Cumhurbaşkanı Erdoğan’ın siyasi liderliği, devletin kurumsallaşmasını, Türkiye’nin büyümesini, altyapı yatırımlarının tamamlanmasını sağlamış, Türkiye’yi tüm büyük devletlerle göz hizasında konuşacak seviyeye çıkarmıştır.
Bu muazzam başarı milliyetçi, muhafazakâr, dindar camia içinde bir atalet yaratmış, bu başarının gölgesine sığınma hissiyatı oluşturmuştur.
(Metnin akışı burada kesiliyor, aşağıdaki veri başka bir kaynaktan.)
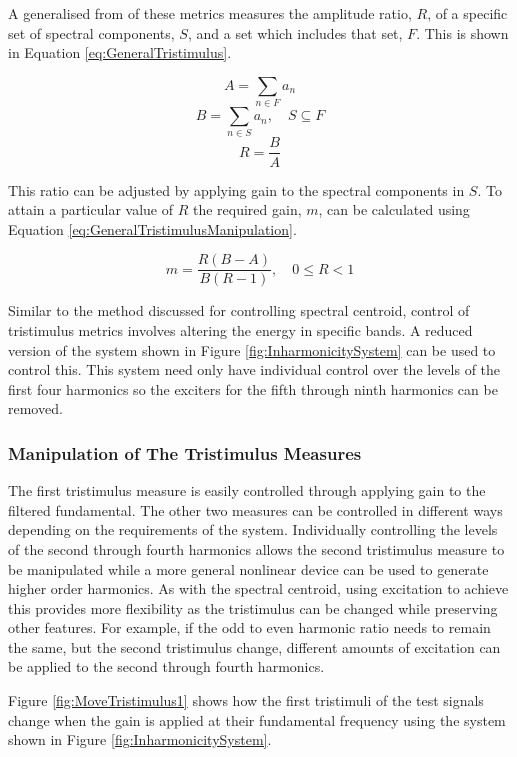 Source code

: 		A generalised from of these metrics measures the amplitude ratio, $R$, of a specific set of spectral
		components, $S$, and a set which includes that set, $F$. This is shown in Equation
		\ref{eq:GeneralTristimulus}.

		\[ A = \sum_{n \in F} a_{n} \]
		\[ B = \sum_{n \in S} a_{n}, \quad S \subseteq F \]
		\begin{equation}
			R = \frac{B}{A}
			\label{eq:GeneralTristimulus}
		\end{equation}

		This ratio can be adjusted by applying gain to the spectral components in $S$. To attain a particular value
		of $R$ the required gain, $m$, can be calculated using Equation \ref{eq:GeneralTristimulusManipulation}.

		\begin{equation}
			m = \frac{R(B - A)}{B(R - 1)}, \quad 0 \leq R < 1
			\label{eq:GeneralTristimulusManipulation}
		\end{equation}

		Similar to the method discussed for controlling spectral centroid, control of tristimulus metrics involves
		altering the energy in specific bands. A reduced version of the system shown in Figure
		\ref{fig:InharmonicitySystem} can be used to control this. This system need only have individual control
		over the levels of the first four harmonics so the exciters for the fifth through ninth harmonics can be
		removed.

		\subsubsection*{Manipulation of The Tristimulus Measures}
			The first tristimulus measure is easily controlled through applying gain to the filtered
			fundamental. The other two measures can be controlled in different ways depending on the
			requirements of the system.  Individually controlling the levels of the second through fourth
			harmonics allows the second tristimulus measure to be manipulated while a more general nonlinear
			device can be used to generate higher order harmonics. As with the spectral centroid, using
			excitation to achieve this provides more flexibility as the tristimulus can be changed while
			preserving other features. For example, if the odd to even harmonic ratio needs to remain the same,
			but the second tristimulus change, different amounts of excitation can be applied to the second
			through fourth harmonics.

			Figure \ref{fig:MoveTristimulus1} shows how the first tristimuli of the test signals change when
			the gain is applied at their fundamental frequency using the system shown in Figure
			\ref{fig:InharmonicitySystem}.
Önümüzdeki beş yıllık süre içerisinde bu konunun enine boyuna tartışılması gerekir. Okurların bu yazıyı bir uyarı olarak ele almasını ümit ediyorum. Bundan sonra siyasi, ekonomik ve kültürel süreçler ile Türkiye’nin gelecek vizyonu hakkındaki farklı başlıkların teker teker yeniden tartışmaya açılması gerekir.
Bir gün bir Cerrâhî Tekkesi’nde Ramazan ayı yaklaşır ama aşure yapacak para ve malzeme yoktur. Şeyh efendi bastonunu alıp en yaşlı şeyhin kabrinin başına gider, bastonuyla mezara dokunur ve şöyle der: “Efendi, efendi! Durum ciddi. Muharrem ayı geldi ama bizim aşure yapacak paramız yoktur.”
Bizim şu anki durumumuz Cerrâhî Tekkesi’nin durumuna fazlasıyla benzemektedir.
Şapkayı başımızın önüne koyup düşünme vakti.